27 Haziran 2012 Çarşamba

61


“Yok yahu,” dedi Bahadır, “onlar bizim peşimize düşmez pek. Bizim zaten bir inisiyatifimiz, bölge için oradakilerle birlikte ve araştırma yaparak hazırladığımız 3 de projemiz var; stratejik plana ve bölge kalkınma planına uygun. Bu projelere göre bir hibe bulursak uğraşırız, onun dışında bu işlere hiç vakit ayırmıyoruz. Boş verin bunları ya, esas müjdeyi vereyim size!”

“Neymiş o müjde?” diye sordu Lütfiye.

“Bizim çiftlikte bir hamile var, 7 aylık. İlk çiftlik çocuğu bizden çıkacak kısmetse!”

Masanın etrafındaki herkesin yüzü gülüyordu. Bahadır'ı tebrik etmeye giriştiler:

“Ne güzel haber bu,” dedi Lütfiye, “oğlan mı kız mı?”

“Oğlan, ama daha adı belli değil. Annesiyle babası her gün fikir değiştiriyorlar!"

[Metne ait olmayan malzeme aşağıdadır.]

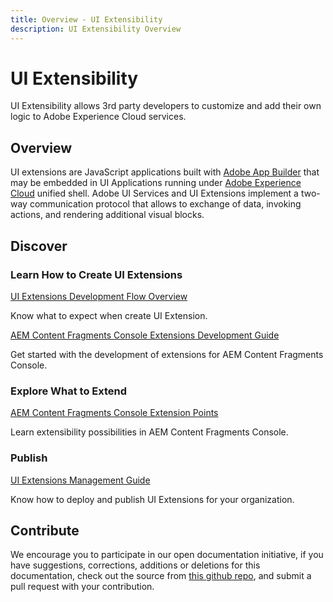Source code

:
 ```yaml
---
title: Overview - UI Extensibility
description: UI Extensibility Overview
---
```


<Hero slots="heading, text"/> 

# UI Extensibility

UI Extensibility allows 3rd party developers to customize and add their own logic to Adobe Experience Cloud services.

## Overview

UI extensions are JavaScript applications built with [Adobe App Builder](https://developer.adobe.com/app-builder/docs/overview/) that may be embedded in UI Applications running under [Adobe Experience Cloud](https://experience.adobe.com/) unified shell. Adobe UI Services and UI Extensions implement a two-way communication protocol that allows to exchange of data, invoking actions, and rendering additional visual blocks.

## Discover 

<DiscoverBlock slots="heading, link, text"/>

### Learn How to Create UI Extensions

[UI Extensions Development Flow Overview](overview/guides/development/)
    
Know what to expect when create UI Extension.

<DiscoverBlock slots="link, text"/>

[AEM Content Fragments Console Extensions Development Guide](services/aem-cf-console-admin/guides/)
    
Get started with the development of extensions for AEM Content Fragments Console.

<DiscoverBlock slots="heading, link, text"/> 

### Explore What to Extend

[AEM Content Fragments Console Extension Points](services/aem-cf-console-admin/api/) 
     
Learn extensibility possibilities in AEM Content Fragments Console.

<DiscoverBlock slots="heading, link, text"/> 

### Publish

[UI Extensions Management Guide](overview/guides/publication/) 

Know how to deploy and publish UI Extensions for your organization.

## Contribute 

We encourage you to participate in our open documentation initiative, if you have suggestions, corrections, additions 
or deletions for this documentation, check out the source from [this github repo](https://git.corp.adobe.com/dx-devex-acceleration/uix-docs), and submit a pull 
request with your contribution.
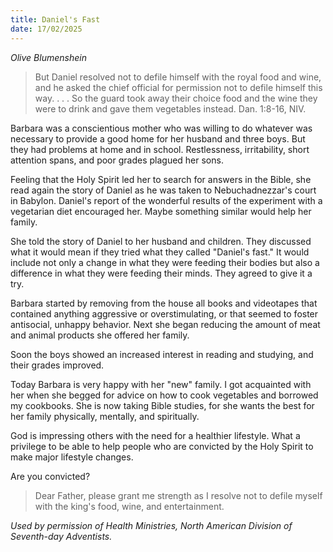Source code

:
 ```yaml
---
title: Daniel's Fast
date: 17/02/2025
---
```


_Olive Blumenshein_

> <p></p>
> But Daniel resolved not to defile himself with the royal food and wine, and he asked the chief official for permission not to defile himself this way. . . . So the guard took away their choice food and the wine they were to drink and gave them vegetables instead. Dan. 1:8-16, NIV.

Barbara was a conscientious mother who was willing to do whatever was necessary to provide a good home for her husband and three boys. But they had problems at home and in school. Restlessness, irritability, short attention spans, and poor grades plagued her sons.

Feeling that the Holy Spirit led her to search for answers in the Bible, she read again the story of Daniel as he was taken to Nebuchadnezzar's court in Babylon. Daniel's report of the wonderful results of the experiment with a vegetarian diet encouraged her. Maybe something similar would help her family.

She told the story of Daniel to her husband and children. They discussed what it would mean if they tried what they called "Daniel's fast." It would include not only a change in what they were feeding their bodies but also a difference in what they were feeding their minds. They agreed to give it a try.

Barbara started by removing from the house all books and videotapes that contained anything aggressive or overstimulating, or that seemed to foster antisocial, unhappy behavior. Next she began reducing the amount of meat and animal products she offered her family.

Soon the boys showed an increased interest in reading and studying, and their grades improved.

Today Barbara is very happy with her "new" family. I got acquainted with her when she begged for advice on how to cook vegetables and borrowed my cookbooks. She is now taking Bible studies, for she wants the best for her family physically, mentally, and spiritually.

God is impressing others with the need for a healthier lifestyle. What a privilege to be able to help people who are convicted by the Holy Spirit to make major lifestyle changes.

Are you convicted?

> <callout></callout>
> Dear Father, please grant me strength as I resolve not to defile myself with the king's food, wine, and entertainment.

_Used by permission of Health Ministries, North American Division of Seventh-day Adventists._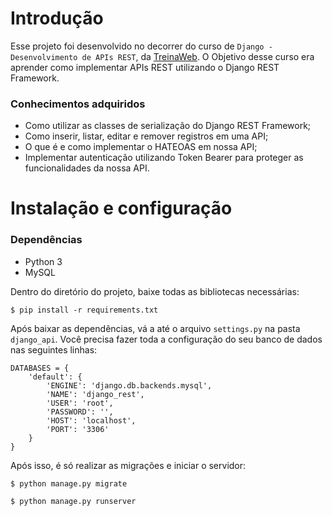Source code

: # Introdução

Esse projeto foi desenvolvido no decorrer do curso de `Django - Desenvolvimento de APIs REST`, da [TreinaWeb](https://www.treinaweb.com.br/).
O Objetivo desse curso era aprender como implementar APIs REST utilizando o Django REST Framework.

### Conhecimentos adquiridos

* Como utilizar as classes de serialização do Django REST Framework;
* Como inserir, listar, editar e remover registros em uma API;
* O que é e como implementar o HATEOAS em nossa API;
* Implementar autenticação utilizando Token Bearer para proteger as funcionalidades da nossa API.

# Instalação e configuração

### Dependências

* Python 3
* MySQL

Dentro do diretório do projeto, baixe todas as bibliotecas necessárias:

    $ pip install -r requirements.txt

Após baixar as dependências, vá a até o arquivo `settings.py` na pasta `django_api`. Você precisa fazer toda a configuração do seu banco de dados nas seguintes linhas:

```
DATABASES = {
    'default': {
        'ENGINE': 'django.db.backends.mysql',
        'NAME': 'django_rest',
        'USER': 'root',
        'PASSWORD': '',
        'HOST': 'localhost',
        'PORT': '3306'
    }
}
```

Após isso, é só realizar as migrações e iniciar o servidor:

    $ python manage.py migrate

    $ python manage.py runserver
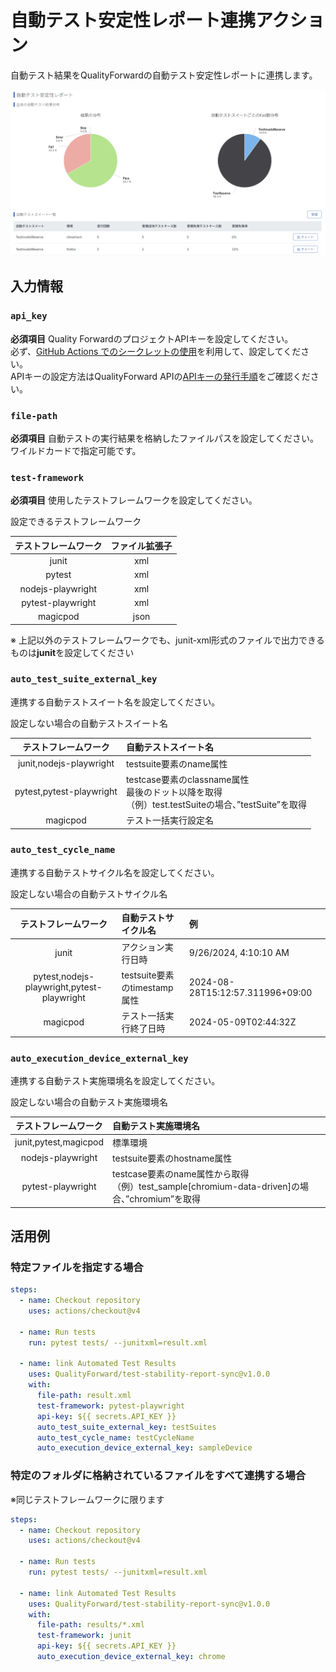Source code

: # 自動テスト安定性レポート連携アクション

自動テスト結果をQualityForwardの自動テスト安定性レポートに連携します。

![alt](./AutoTestResult_StabilityReport.png)

## 入力情報

### `api_key`

**必須項目** Quality ForwardのプロジェクトAPIキーを設定してください。<br>必ず、[GitHub Actions でのシークレットの使用](https://docs.github.com/ja/actions/security-for-github-actions/security-guides/using-secrets-in-github-actions)を利用して、設定してください。<br>APIキーの設定方法はQualityForward APIの[APIキーの発行手順](https://qualityforward.github.io/api-spec/#section/API/API)をご確認ください。

### `file-path`

**必須項目** 自動テストの実行結果を格納したファイルパスを設定してください。ワイルドカードで指定可能です。

### `test-framework`

**必須項目** 使用したテストフレームワークを設定してください。

設定できるテストフレームワーク

|テストフレームワーク|ファイル拡張子|
|:--:|:--:|
|junit|xml|
|pytest|xml|
|nodejs-playwright|xml|
|pytest-playwright|xml|
|magicpod|json|

※ 上記以外のテストフレームワークでも、junit-xml形式のファイルで出力できるものは**junit**を設定してください

### `auto_test_suite_external_key`

連携する自動テストスイート名を設定してください。

設定しない場合の自動テストスイート名

|テストフレームワーク|自動テストスイート名|
|:--:|:--|
|junit,nodejs-playwright|testsuite要素のname属性|
|pytest,pytest-playwright|testcase要素のclassname属性<br>最後のドット以降を取得<br>（例）test.testSuiteの場合、”testSuite”を取得|
|magicpod|テスト一括実行設定名|

### `auto_test_cycle_name`

連携する自動テストサイクル名を設定してください。

設定しない場合の自動テストサイクル名

|テストフレームワーク|自動テストサイクル名|例|
|:--:|:--|:--|
|junit|アクション実行日時|9/26/2024, 4:10:10 AM|
|pytest,nodejs-playwright,pytest-playwright|testsuite要素のtimestamp属性|2024-08-28T15:12:57.311996+09:00|
|magicpod|テスト一括実行終了日時|2024-05-09T02:44:32Z|

### `auto_execution_device_external_key`

連携する自動テスト実施環境名を設定してください。

設定しない場合の自動テスト実施環境名

|テストフレームワーク|自動テスト実施環境名|
|:--:|:--|
|junit,pytest,magicpod|標準環境|
|nodejs-playwright|testsuite要素のhostname属性|
|pytest-playwright|testcase要素のname属性から取得<br>（例）test_sample[chromium-data-driven]の場合、”chromium”を取得|

## 活用例

### 特定ファイルを指定する場合

```yaml
steps:
  - name: Checkout repository
    uses: actions/checkout@v4 

  - name: Run tests
    run: pytest tests/ --junitxml=result.xml 

  - name: link Automated Test Results
    uses: QualityForward/test-stability-report-sync@v1.0.0
    with:
      file-path: result.xml
      test-framework: pytest-playwright
      api-key: ${{ secrets.API_KEY }}
      auto_test_suite_external_key: testSuites
      auto_test_cycle_name: testCycleName
      auto_execution_device_external_key: sampleDevice
```

### 特定のフォルダに格納されているファイルをすべて連携する場合

※同じテストフレームワークに限ります

```yaml
steps:
  - name: Checkout repository
    uses: actions/checkout@v4 

  - name: Run tests
    run: pytest tests/ --junitxml=result.xml 

  - name: link Automated Test Results
    uses: QualityForward/test-stability-report-sync@v1.0.0
    with:
      file-path: results/*.xml
      test-framework: junit
      api-key: ${{ secrets.API_KEY }}
      auto_execution_device_external_key: chrome
```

“Biz de ilk düğünü yaparız belki!” dedi Hakan. “Biliyorsun Sevda ile nişanlıyız, daha dün resti çekti Sevda!"

Sevda: “E öyle ama,” dedi gülerek, “bugüne kadar düğün kelimesini bile kullanmıyordun. Tehditler işe yaramış demek ki! Şimdi bir işimiz kaldı, ağzından bir de tarih almak.”

“O kolay,” dedi Hakan, “köylük yerde düğün hasattan sonra olur, Eylül’e yetiştirebilir misin gelinliği?”

Sevda Hakan’ın yüzüne inanmayan gözlerle baktı: “Ciddi misin sen? Yetişir herhalde.”

Lütfiye ve Bahadır ayağa kalkıp gelini ve damadı tebrik etmeden duramadı. Lütfiye her ikisinin de elini sıkıp tebrik etti, Bahadır ise Hakan’la kucaklaştı, sonra da Sevda’ya elini uzattı:

“Bu tarih belirleme hususunda biraz katkım olduysa ne mutlu bana” dedi. “Şimdiden tebrik ederim!”

"Teşekkürler," dedi Sevda nazikçe. Ancak gözleri Hakan'ın gözlerinden ayrılmıyordu. Lütfiye bunu görünce Bahadır'ın koluna girdi:

“Gel seni orkestramızla tanıştırayım,” diyerek onu Roninlerin yanına doğru sürüklemeye başladı. "Hem de birkaç gerçek Ronin görürsün. Ama bu kelimeyi kullanma, kızıyorlar!"

İkisi gülerek uzaklaşırken Sevda hâlâ Hakan’ın gözlerine bakıyordu. Konuşmadılar, konuşamayacak kadar mutlu görünüyorlardı.